Repris du site Initiative communiste-ouvrière avec l’accord du traducteur.

Le mouvement actuel en Iran : un point de vue communiste

Interview avec Koorosh Modaresi, secrétaire général du Parti communiste-ouvrier – Hekmatiste, le 18 juin 2009

koorosh

Les commentateurs des medias occidentaux comparent les événements qui se déroulent en Iran avec ceux qui ont menés à la révolution de 1979. Qu’est-ce que tu en penses ?

Koorosh Modaresi : Par cette similitude, certains « experts » des médias essaient, consciemment ou inconsciemment, de faire passer Mousavi et son équipe pour une alternative au régime islamique, le transformer en une figure anti-régime du type Khomeiny. C’est très loin de la vérité.

Il y a cependant des ressemblances évidentes, au moins dans la forme. L’Iran est une terre de révolutions : nous en avons connu quatre au siècle dernier.
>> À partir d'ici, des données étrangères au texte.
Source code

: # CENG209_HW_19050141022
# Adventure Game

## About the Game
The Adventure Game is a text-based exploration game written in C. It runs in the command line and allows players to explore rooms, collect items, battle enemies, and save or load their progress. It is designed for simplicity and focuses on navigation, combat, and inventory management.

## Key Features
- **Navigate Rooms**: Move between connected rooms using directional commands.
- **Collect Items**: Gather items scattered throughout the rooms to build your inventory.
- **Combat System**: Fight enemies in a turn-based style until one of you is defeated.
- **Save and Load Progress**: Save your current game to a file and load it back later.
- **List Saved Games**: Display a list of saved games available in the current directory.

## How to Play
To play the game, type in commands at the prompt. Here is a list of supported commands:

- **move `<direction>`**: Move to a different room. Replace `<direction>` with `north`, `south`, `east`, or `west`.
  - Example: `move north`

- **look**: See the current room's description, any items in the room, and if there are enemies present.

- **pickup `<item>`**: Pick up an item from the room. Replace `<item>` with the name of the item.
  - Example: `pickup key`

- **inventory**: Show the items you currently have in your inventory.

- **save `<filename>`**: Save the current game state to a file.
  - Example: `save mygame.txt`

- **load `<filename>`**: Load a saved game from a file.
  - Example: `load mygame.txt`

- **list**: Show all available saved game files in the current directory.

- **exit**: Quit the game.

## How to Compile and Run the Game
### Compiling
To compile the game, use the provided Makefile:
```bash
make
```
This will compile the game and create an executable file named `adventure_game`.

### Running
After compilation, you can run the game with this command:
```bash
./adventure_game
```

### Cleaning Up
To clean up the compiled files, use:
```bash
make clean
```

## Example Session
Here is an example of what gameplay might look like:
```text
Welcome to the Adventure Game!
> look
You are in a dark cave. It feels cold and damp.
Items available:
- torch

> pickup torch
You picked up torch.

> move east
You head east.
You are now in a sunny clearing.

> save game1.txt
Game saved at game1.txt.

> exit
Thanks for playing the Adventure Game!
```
Tout mouvement social tends inévitablement à imiter le passé à un degré à ou à un autre.

Mais sur le fond, c’est une toute autre histoire. La révolution de 1979 était, dès le départ, dirigée contre le régime du Shah. Le mouvement en cours n’appelle pas à en finir avec le régime existant. Les manifestations sont nées d’une lute au sein du régime et ne visent pas ce régime dans sa totalité. Bien sûr, les gens qui y participant en ont assez du régime islamique et veulent qu’il s’en aille. Mais, comme toujours, les drapeaux, les plateformes, les organisateurs et les leaders donnent l’envergure possible du mouvement. On ne peut pas transformer les prières du vendredi en une insurrection contre le régime islamique.

Que répondrais tu à ceux qui, ici en occident, considèrent que les protagonistes se répartissent en deux camps, “réformistes” et “conservateurs” ? Jusqu’à quel point est-ce vrai ?

Koorosh Modaresi : Je crois que cette classification a une part de vérité. Après tout, les « réformistes » essaient de réformer le système pour le maintenir au pouvoir. Si on veut être plus précis, on peut dire que les deux côté du même couloir sont d’accord sur l’essentiel et qu’ils ont des désaccords mineurs. Leur point d’accord, c’est qu’ils sont tous les eux pour le régime islamique. Si l’essence islamique du régime ou son existence venaient à être mis en causes, ils feront tout leur possible pour le sauver. Tous les deux sont extrêmement nationalistes. Leur différence est que l’un des camps, les conservateurs, pensent que les objectifs du nationalisme iranien sont mieux servis par un rapport de force avec l’occident, et que pour cela, il leur faut le soutien de la Chine et de la Russie, ainsi que les soutien de forces comme le Hezbollah au Liban, et plus généralement, ont une approche plus islamique et plus militariste. Les « réformistes » ont les mêmes aspirations nationalistes, mais gardent un œil vers l’ouest. Dans ce sens, le désaccord au sein du régime, c’est le reflet des nouvelles divisions est-ouest sur les courants du nationalisme iranien et les efforts de l’état islamique pour surmonter les contradictions entre le système islamique traditionnel et les besoins du mode de production capitaliste. C’est, en fait, la question centrale pour le gouvernement iranien.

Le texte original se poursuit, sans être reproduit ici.